Given entries below:

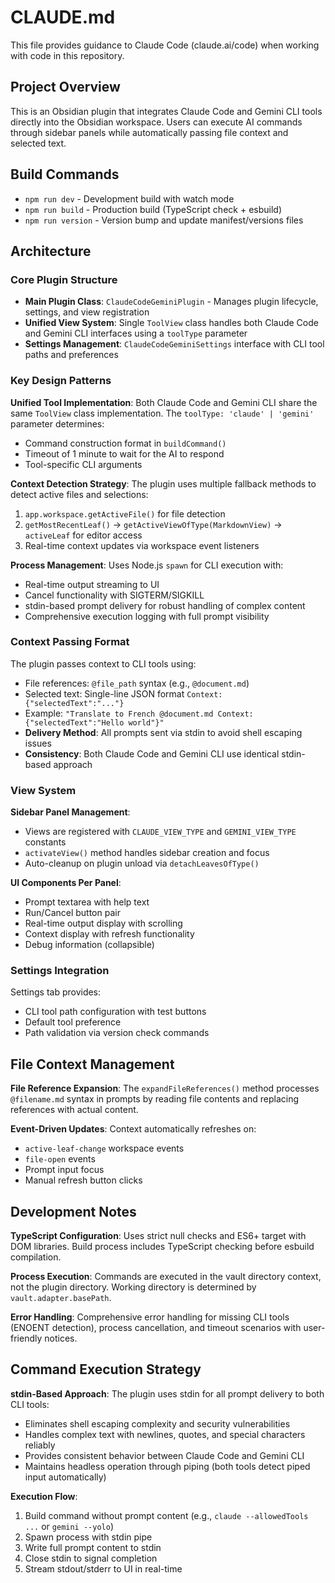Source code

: # CLAUDE.md

This file provides guidance to Claude Code (claude.ai/code) when working with code in this repository.

## Project Overview

This is an Obsidian plugin that integrates Claude Code and Gemini CLI tools directly into the Obsidian workspace. Users can execute AI commands through sidebar panels while automatically passing file context and selected text.

## Build Commands

- `npm run dev` - Development build with watch mode
- `npm run build` - Production build (TypeScript check + esbuild)
- `npm run version` - Version bump and update manifest/versions files

## Architecture

### Core Plugin Structure
- **Main Plugin Class**: `ClaudeCodeGeminiPlugin` - Manages plugin lifecycle, settings, and view registration
- **Unified View System**: Single `ToolView` class handles both Claude Code and Gemini CLI interfaces using a `toolType` parameter
- **Settings Management**: `ClaudeCodeGeminiSettings` interface with CLI tool paths and preferences

### Key Design Patterns

**Unified Tool Implementation**: Both Claude Code and Gemini CLI share the same `ToolView` class implementation. The `toolType: 'claude' | 'gemini'` parameter determines:
- Command construction format in `buildCommand()`
- Timeout of 1 minute to wait for the AI to respond
- Tool-specific CLI arguments

**Context Detection Strategy**: The plugin uses multiple fallback methods to detect active files and selections:
1. `app.workspace.getActiveFile()` for file detection
2. `getMostRecentLeaf()` → `getActiveViewOfType(MarkdownView)` → `activeLeaf` for editor access
3. Real-time context updates via workspace event listeners

**Process Management**: Uses Node.js `spawn` for CLI execution with:
- Real-time output streaming to UI
- Cancel functionality with SIGTERM/SIGKILL
- stdin-based prompt delivery for robust handling of complex content
- Comprehensive execution logging with full prompt visibility

### Context Passing Format

The plugin passes context to CLI tools using:
- File references: `@file_path` syntax (e.g., `@document.md`)
- Selected text: Single-line JSON format `Context: {"selectedText":"..."}`
- Example: `"Translate to French @document.md Context: {"selectedText":"Hello world"}"`
- **Delivery Method**: All prompts sent via stdin to avoid shell escaping issues
- **Consistency**: Both Claude Code and Gemini CLI use identical stdin-based approach

### View System

**Sidebar Panel Management**:
- Views are registered with `CLAUDE_VIEW_TYPE` and `GEMINI_VIEW_TYPE` constants
- `activateView()` method handles sidebar creation and focus
- Auto-cleanup on plugin unload via `detachLeavesOfType()`

**UI Components Per Panel**:
- Prompt textarea with help text
- Run/Cancel button pair
- Real-time output display with scrolling
- Context display with refresh functionality
- Debug information (collapsible)

### Settings Integration

Settings tab provides:
- CLI tool path configuration with test buttons
- Default tool preference
- Path validation via version check commands

## File Context Management

**File Reference Expansion**: The `expandFileReferences()` method processes `@filename.md` syntax in prompts by reading file contents and replacing references with actual content.

**Event-Driven Updates**: Context automatically refreshes on:
- `active-leaf-change` workspace events
- `file-open` events  
- Prompt input focus
- Manual refresh button clicks

## Development Notes

**TypeScript Configuration**: Uses strict null checks and ES6+ target with DOM libraries. Build process includes TypeScript checking before esbuild compilation.

**Process Execution**: Commands are executed in the vault directory context, not the plugin directory. Working directory is determined by `vault.adapter.basePath`.

**Error Handling**: Comprehensive error handling for missing CLI tools (ENOENT detection), process cancellation, and timeout scenarios with user-friendly notices.

## Command Execution Strategy

**stdin-Based Approach**: The plugin uses stdin for all prompt delivery to both CLI tools:
- Eliminates shell escaping complexity and security vulnerabilities
- Handles complex text with newlines, quotes, and special characters reliably
- Provides consistent behavior between Claude Code and Gemini CLI
- Maintains headless operation through piping (both tools detect piped input automatically)

**Execution Flow**:
1. Build command without prompt content (e.g., `claude --allowedTools ...` or `gemini --yolo`)
2. Spawn process with stdin pipe
3. Write full prompt content to stdin
4. Close stdin to signal completion
5. Stream stdout/stderr to UI in real-time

End of Given entries.

What is needed — Only the pictures stay behind; everything else in the data above is to be retyped exactly.

Reply —
Source code

: # CLAUDE.md

This file provides guidance to Claude Code (claude.ai/code) when working with code in this repository.

## Project Overview

This is an Obsidian plugin that integrates Claude Code and Gemini CLI tools directly into the Obsidian workspace. Users can execute AI commands through sidebar panels while automatically passing file context and selected text.

## Build Commands

- `npm run dev` - Development build with watch mode
- `npm run build` - Production build (TypeScript check + esbuild)
- `npm run version` - Version bump and update manifest/versions files

## Architecture

### Core Plugin Structure
- **Main Plugin Class**: `ClaudeCodeGeminiPlugin` - Manages plugin lifecycle, settings, and view registration
- **Unified View System**: Single `ToolView` class handles both Claude Code and Gemini CLI interfaces using a `toolType` parameter
- **Settings Management**: `ClaudeCodeGeminiSettings` interface with CLI tool paths and preferences

### Key Design Patterns

**Unified Tool Implementation**: Both Claude Code and Gemini CLI share the same `ToolView` class implementation. The `toolType: 'claude' | 'gemini'` parameter determines:
- Command construction format in `buildCommand()`
- Timeout of 1 minute to wait for the AI to respond
- Tool-specific CLI arguments

**Context Detection Strategy**: The plugin uses multiple fallback methods to detect active files and selections:
1. `app.workspace.getActiveFile()` for file detection
2. `getMostRecentLeaf()` → `getActiveViewOfType(MarkdownView)` → `activeLeaf` for editor access
3. Real-time context updates via workspace event listeners

**Process Management**: Uses Node.js `spawn` for CLI execution with:
- Real-time output streaming to UI
- Cancel functionality with SIGTERM/SIGKILL
- stdin-based prompt delivery for robust handling of complex content
- Comprehensive execution logging with full prompt visibility

### Context Passing Format

The plugin passes context to CLI tools using:
- File references: `@file_path` syntax (e.g., `@document.md`)
- Selected text: Single-line JSON format `Context: {"selectedText":"..."}`
- Example: `"Translate to French @document.md Context: {"selectedText":"Hello world"}"`
- **Delivery Method**: All prompts sent via stdin to avoid shell escaping issues
- **Consistency**: Both Claude Code and Gemini CLI use identical stdin-based approach

### View System

**Sidebar Panel Management**:
- Views are registered with `CLAUDE_VIEW_TYPE` and `GEMINI_VIEW_TYPE` constants
- `activateView()` method handles sidebar creation and focus
- Auto-cleanup on plugin unload via `detachLeavesOfType()`

**UI Components Per Panel**:
- Prompt textarea with help text
- Run/Cancel button pair
- Real-time output display with scrolling
- Context display with refresh functionality
- Debug information (collapsible)

### Settings Integration

Settings tab provides:
- CLI tool path configuration with test buttons
- Default tool preference
- Path validation via version check commands

## File Context Management

**File Reference Expansion**: The `expandFileReferences()` method processes `@filename.md` syntax in prompts by reading file contents and replacing references with actual content.

**Event-Driven Updates**: Context automatically refreshes on:
- `active-leaf-change` workspace events
- `file-open` events  
- Prompt input focus
- Manual refresh button clicks

## Development Notes

**TypeScript Configuration**: Uses strict null checks and ES6+ target with DOM libraries. Build process includes TypeScript checking before esbuild compilation.

**Process Execution**: Commands are executed in the vault directory context, not the plugin directory. Working directory is determined by `vault.adapter.basePath`.

**Error Handling**: Comprehensive error handling for missing CLI tools (ENOENT detection), process cancellation, and timeout scenarios with user-friendly notices.

## Command Execution Strategy

**stdin-Based Approach**: The plugin uses stdin for all prompt delivery to both CLI tools:
- Eliminates shell escaping complexity and security vulnerabilities
- Handles complex text with newlines, quotes, and special characters reliably
- Provides consistent behavior between Claude Code and Gemini CLI
- Maintains headless operation through piping (both tools detect piped input automatically)

**Execution Flow**:
1. Build command without prompt content (e.g., `claude --allowedTools ...` or `gemini --yolo`)
2. Spawn process with stdin pipe
3. Write full prompt content to stdin
4. Close stdin to signal completion
5. Stream stdout/stderr to UI in real-time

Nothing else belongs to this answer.